All of the data goes into your copy exactly as written. Images do not.
Data in this exercise START
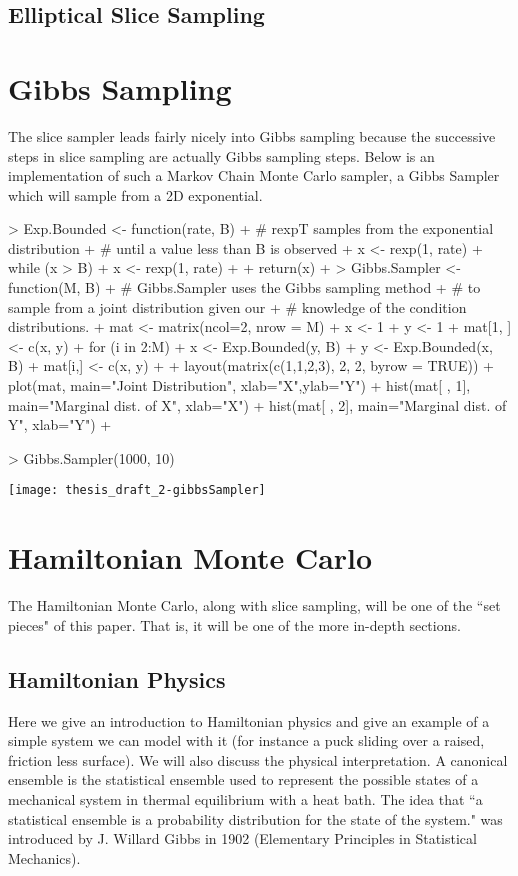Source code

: \documentclass[11pt, a4paper]{article}
\theoremstyle{plain}
\theoremstyle{definition}
\begin{document}
\subsection{Elliptical Slice Sampling}

\section{Gibbs Sampling}
The slice sampler leads fairly nicely into Gibbs sampling because
the successive steps in slice sampling are actually
Gibbs sampling steps. 
Below is an implementation of such a Markov Chain Monte Carlo sampler, a Gibbs 
Sampler which will sample from a 2D exponential.
\begin{Schunk}
\begin{Sinput}
> Exp.Bounded <- function(rate, B) {
+   # rexpT samples from the exponential distribution
+   # until a value less than B is observed
+   x <- rexp(1, rate)
+   while (x > B) {
+     x <- rexp(1, rate)
+   }
+   return(x)
+ }
> Gibbs.Sampler <- function(M, B) {
+   # Gibbs.Sampler uses the Gibbs sampling method
+   # to sample from a joint distribution given our
+   # knowledge of the condition distributions.
+   mat <- matrix(ncol=2, nrow = M)
+   x <- 1
+   y <- 1
+   mat[1, ] <- c(x, y)
+   for (i in 2:M) {
+       x <- Exp.Bounded(y, B)
+       y <- Exp.Bounded(x, B)
+       mat[i,] <- c(x, y)
+   }
+   layout(matrix(c(1,1,2,3), 2, 2, byrow = TRUE))
+   plot(mat, main="Joint Distribution", xlab="X",ylab="Y")
+   hist(mat[ , 1], main="Marginal dist. of X", xlab="X")
+   hist(mat[ , 2], main="Marginal dist. of Y", xlab="Y")
+ }
\end{Sinput}
\end{Schunk}
\begin{Schunk}
\begin{Sinput}
> Gibbs.Sampler(1000, 10)
\end{Sinput}
\end{Schunk}
\texttt{[image: thesis\_draft\_2-gibbsSampler]}

\section{Hamiltonian Monte Carlo}
The Hamiltonian Monte Carlo, along with slice sampling, will be one of the ``set
pieces" of this paper. That is, it will be one of the more in-depth sections.
\subsection{Hamiltonian Physics}
Here we give an introduction to Hamiltonian physics and give an example
of a simple system we can model with it (for instance a puck sliding over a
raised, friction less surface). We will also discuss the physical interpretation. 
A canonical ensemble is the statistical ensemble used to represent the possible
states of a mechanical system in thermal equilibrium with a heat bath. The 
idea that ``a statistical ensemble is a probability distribution for the state 
of the system." was introduced by J. Willard Gibbs in 1902 (Elementary Principles in Statistical Mechanics).
\end{document}
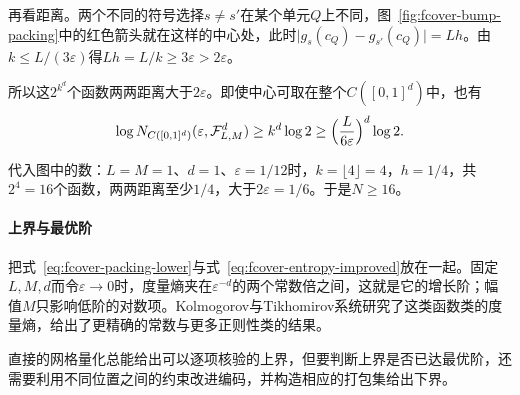 再看距离。两个不同的符号选择$s\neq s'$在某个单元$Q$上不同，图~\ref{fig:fcover-bump-packing}中的红色箭头就在这样的中心处，此时$\lvert g_s(c_Q)-g_{s'}(c_Q)\rvert=Lh$。由$k\leq L/(3\varepsilon)$得$Lh=L/k\geq3\varepsilon>2\varepsilon$。

所以这$2^{k^d}$个函数两两距离大于$2\varepsilon$。即使中心可取在整个$C([0,1]^d)$中，也有
\begin{equation}
 \log N_{C([0,1]^d)}(\varepsilon,\mathcal F^d_{L,M})\geq k^d\log2\geq\Bigl(\frac L{6\varepsilon}\Bigr)^d\log2 .
 \label{eq:fcover-packing-lower}
\end{equation}

代入图中的数：$L=M=1$、$d=1$、$\varepsilon=1/12$时，$k=\lfloor4\rfloor=4$，$h=1/4$，共$2^4=16$个函数，两两距离至少$1/4$，大于$2\varepsilon=1/6$。于是$N\geq16$。

\paragraph{上界与最优阶}

把式~\eqref{eq:fcover-packing-lower}与式~\eqref{eq:fcover-entropy-improved}放在一起。固定$L,M,d$而令$\varepsilon\to0$时，度量熵夹在$\varepsilon^{-d}$的两个常数倍之间，这就是它的增长阶；幅值$M$只影响低阶的对数项。Kolmogorov与Tikhomirov系统研究了这类函数类的度量熵，给出了更精确的常数与更多正则性类的结果。

直接的网格量化总能给出可以逐项核验的上界，但要判断上界是否已达最优阶，还需要利用不同位置之间的约束改进编码，并构造相应的打包集给出下界。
Data in this exercise END
Solved problem -
Source code

: \documentclass[11pt, a4paper]{article}
\theoremstyle{plain}
\theoremstyle{definition}
\begin{document}
\subsection{Elliptical Slice Sampling}

\section{Gibbs Sampling}
The slice sampler leads fairly nicely into Gibbs sampling because
the successive steps in slice sampling are actually
Gibbs sampling steps. 
Below is an implementation of such a Markov Chain Monte Carlo sampler, a Gibbs 
Sampler which will sample from a 2D exponential.
\begin{Schunk}
\begin{Sinput}
> Exp.Bounded <- function(rate, B) {
+   # rexpT samples from the exponential distribution
+   # until a value less than B is observed
+   x <- rexp(1, rate)
+   while (x > B) {
+     x <- rexp(1, rate)
+   }
+   return(x)
+ }
> Gibbs.Sampler <- function(M, B) {
+   # Gibbs.Sampler uses the Gibbs sampling method
+   # to sample from a joint distribution given our
+   # knowledge of the condition distributions.
+   mat <- matrix(ncol=2, nrow = M)
+   x <- 1
+   y <- 1
+   mat[1, ] <- c(x, y)
+   for (i in 2:M) {
+       x <- Exp.Bounded(y, B)
+       y <- Exp.Bounded(x, B)
+       mat[i,] <- c(x, y)
+   }
+   layout(matrix(c(1,1,2,3), 2, 2, byrow = TRUE))
+   plot(mat, main="Joint Distribution", xlab="X",ylab="Y")
+   hist(mat[ , 1], main="Marginal dist. of X", xlab="X")
+   hist(mat[ , 2], main="Marginal dist. of Y", xlab="Y")
+ }
\end{Sinput}
\end{Schunk}
\begin{Schunk}
\begin{Sinput}
> Gibbs.Sampler(1000, 10)
\end{Sinput}
\end{Schunk}
\texttt{[image: thesis\_draft\_2-gibbsSampler]}

\section{Hamiltonian Monte Carlo}
The Hamiltonian Monte Carlo, along with slice sampling, will be one of the ``set
pieces" of this paper. That is, it will be one of the more in-depth sections.
\subsection{Hamiltonian Physics}
Here we give an introduction to Hamiltonian physics and give an example
of a simple system we can model with it (for instance a puck sliding over a
raised, friction less surface). We will also discuss the physical interpretation. 
A canonical ensemble is the statistical ensemble used to represent the possible
states of a mechanical system in thermal equilibrium with a heat bath. The 
idea that ``a statistical ensemble is a probability distribution for the state 
of the system." was introduced by J. Willard Gibbs in 1902 (Elementary Principles in Statistical Mechanics).
\end{document}
 再看距离。两个不同的符号选择$s\neq s'$在某个单元$Q$上不同，图~\ref{fig:fcover-bump-packing}中的红色箭头就在这样的中心处，此时$\lvert g_s(c_Q)-g_{s'}(c_Q)\rvert=Lh$。由$k\leq L/(3\varepsilon)$得$Lh=L/k\geq3\varepsilon>2\varepsilon$。

所以这$2^{k^d}$个函数两两距离大于$2\varepsilon$。即使中心可取在整个$C([0,1]^d)$中，也有
\begin{equation}
 \log N_{C([0,1]^d)}(\varepsilon,\mathcal F^d_{L,M})\geq k^d\log2\geq\Bigl(\frac L{6\varepsilon}\Bigr)^d\log2 .
 \label{eq:fcover-packing-lower}
\end{equation}

代入图中的数：$L=M=1$、$d=1$、$\varepsilon=1/12$时，$k=\lfloor4\rfloor=4$，$h=1/4$，共$2^4=16$个函数，两两距离至少$1/4$，大于$2\varepsilon=1/6$。于是$N\geq16$。

\paragraph{上界与最优阶}

把式~\eqref{eq:fcover-packing-lower}与式~\eqref{eq:fcover-entropy-improved}放在一起。固定$L,M,d$而令$\varepsilon\to0$时，度量熵夹在$\varepsilon^{-d}$的两个常数倍之间，这就是它的增长阶；幅值$M$只影响低阶的对数项。Kolmogorov与Tikhomirov系统研究了这类函数类的度量熵，给出了更精确的常数与更多正则性类的结果。

直接的网格量化总能给出可以逐项核验的上界，但要判断上界是否已达最优阶，还需要利用不同位置之间的约束改进编码，并构造相应的打包集给出下界。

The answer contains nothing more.